[Opening THE DATA section]

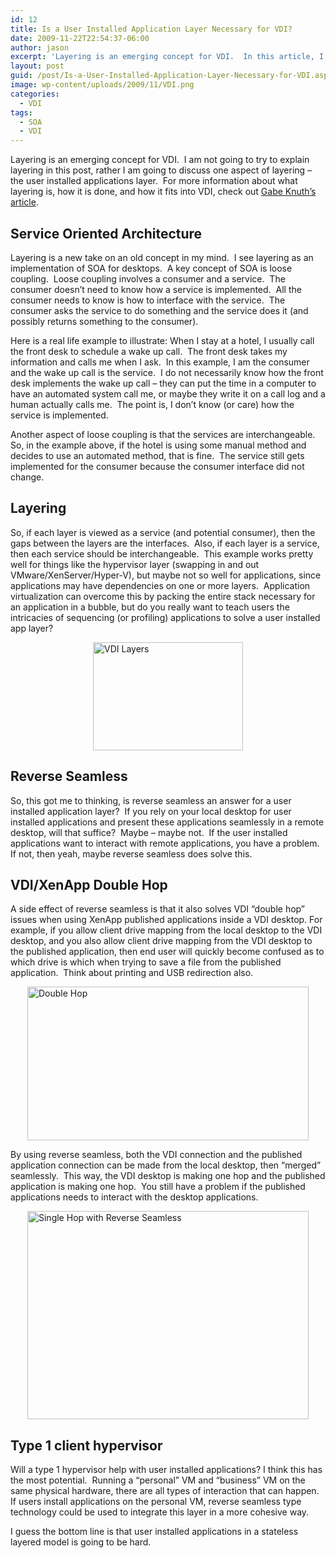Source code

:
 ```yaml
---
id: 12
title: Is a User Installed Application Layer Necessary for VDI?
date: 2009-11-22T22:54:37-06:00
author: jason
excerpt: 'Layering is an emerging concept for VDI.  In this article, I will draw some parallels with VDI layering and Service Oriented Architecture (SOA) to look at ways of solving the difficult User Installed Applications layer.'
layout: post
guid: /post/Is-a-User-Installed-Application-Layer-Necessary-for-VDI.aspx
image: wp-content/uploads/2009/11/VDI.png
categories:
  - VDI
tags:
  - SOA
  - VDI
---
```

Layering is an emerging concept for VDI.&nbsp; I am not going to try to explain layering in this post, rather I am going to discuss one aspect of layering – the user installed applications layer.&nbsp; For more information about what layering is, how it is done, and how it fits into VDI, check out <a href="http://www.brianmadden.com/blogs/gabeknuth/archive/2009/10/21/what-is-Layering-and-why-does-it-matter.aspx" target="_blank">Gabe Knuth’s article</a>.
<h2>Service Oriented Architecture</h2>
Layering is a new take on an old concept in my mind.&nbsp; I see layering as an implementation of SOA for desktops.&nbsp; A key concept of SOA is loose coupling.&nbsp; Loose coupling involves a consumer and a service.&nbsp; The consumer doesn’t need to know how a service is implemented.&nbsp; All the consumer needs to know is how to interface with the service.&nbsp; The consumer asks the service to do something and the service does it (and possibly returns something to the consumer).

Here is a real life example to illustrate: When I stay at a hotel, I usually call the front desk to schedule a wake up call.&nbsp; The front desk takes my information and calls me when I ask.&nbsp; In this example, I am the consumer and the wake up call is the service.&nbsp; I do not necessarily know how the front desk implements the wake up call – they can put the time in a computer to have an automated system call me, or maybe they write it on a call log and a human actually calls me.&nbsp; The point is, I don’t know (or care) how the service is implemented.

Another aspect of loose coupling is that the services are interchangeable.&nbsp; So, in the example above, if the hotel is using some manual method and decides to use an automated method, that is fine.&nbsp; The service still gets implemented for the consumer because the consumer interface did not change.
<h2>Layering</h2>
So, if each layer is viewed as a service (and potential consumer), then the gaps between the layers are the interfaces.&nbsp; Also, if each layer is a service, then each service should be interchangeable.&nbsp; This example works pretty well for things like the hypervisor layer (swapping in and out VMware/XenServer/Hyper-V), but maybe not so well for applications, since applications may have dependencies on one or more layers.&nbsp; Application virtualization can overcome this by packing the entire stack necessary for an application in a bubble, but do you really want to teach users the intricacies of sequencing (or profiling) applications to solve a user installed app layer?

<a href="http://www.jasonconger.com/images/articleImages/VDI%20Layers_3.png" target="_blank"><img style="display: block; float: none; margin-left: auto; margin-right: auto; border: 0px;" title="VDI Layers" src="http://www.jasonconger.com/images/articleImages/VDI%20Layers_thumb_3.png" border="0" alt="VDI Layers" width="240" height="173" /></a>
<h2>Reverse Seamless</h2>
So, this got me to thinking, is reverse seamless an answer for a user installed application layer?&nbsp; If you rely on your local desktop for user installed applications and present these applications seamlessly in a remote desktop, will that suffice?&nbsp; Maybe – maybe not.&nbsp; If the user installed applications want to interact with remote applications, you have a problem.&nbsp; If not, then yeah, maybe reverse seamless does solve this.
<h2>VDI/XenApp Double Hop</h2>
A side effect of reverse seamless is that it also solves VDI “double hop” issues when using XenApp published applications inside a VDI desktop. For example, if you allow client drive mapping from the local desktop to the VDI desktop, and you also allow client drive mapping from the VDI desktop to the published application, then end user will quickly become confused as to which drive is which when trying to save a file from the published application.&nbsp; Think about printing and USB redirection also.

<a href="http://www.jasonconger.com/images/articleImages/Double%20Hop_1.png" target="_blank"><img style="display: block; float: none; margin-left: auto; margin-right: auto; border: 0px;" title="Double Hop" src="http://www.jasonconger.com/images/articleImages/Double%20Hop_thumb_1.png" border="0" alt="Double Hop" width="450" height="246" /></a>

By using reverse seamless, both the VDI connection and the published application connection can be made from the local desktop, then “merged” seamlessly.&nbsp; This way, the VDI desktop is making one hop and the published application is making one hop.&nbsp; You still have a problem if the published applications needs to interact with the desktop applications.

<a href="http://www.jasonconger.com/images/articleImages/Single%20Hop%20with%20Reverse%20Seamless.png" target="_blank"><img style="display: block; float: none; margin-left: auto; margin-right: auto; border: 0px;" title="Single Hop with Reverse Seamless" src="http://www.jasonconger.com/images/articleImages/Single%20Hop%20with%20Reverse%20Seamless_thumb.png" border="0" alt="Single Hop with Reverse Seamless" width="450" height="333" /></a>
<h2>Type 1 client hypervisor</h2>
Will a type 1 hypervisor help with user installed applications? I think this has the most potential.&nbsp; Running a “personal” VM and “business” VM on the same physical hardware, there are all types of interaction that can happen.&nbsp; If users install applications on the personal VM, reverse seamless type technology could be used to integrate this layer in a more cohesive way.

I guess the bottom line is that user installed applications in a stateless layered model is going to be hard.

[Closing THE DATA section]

(WHAT TO DO): Wherever a line in the data above holds "Oriented", copy that line.

(REPLY):
excerpt: 'Layering is an emerging concept for VDI.  In this article, I will draw some parallels with VDI layering and Service Oriented Architecture (SOA) to look at ways of solving the difficult User Installed Applications layer.'
<h2>Service Oriented Architecture</h2>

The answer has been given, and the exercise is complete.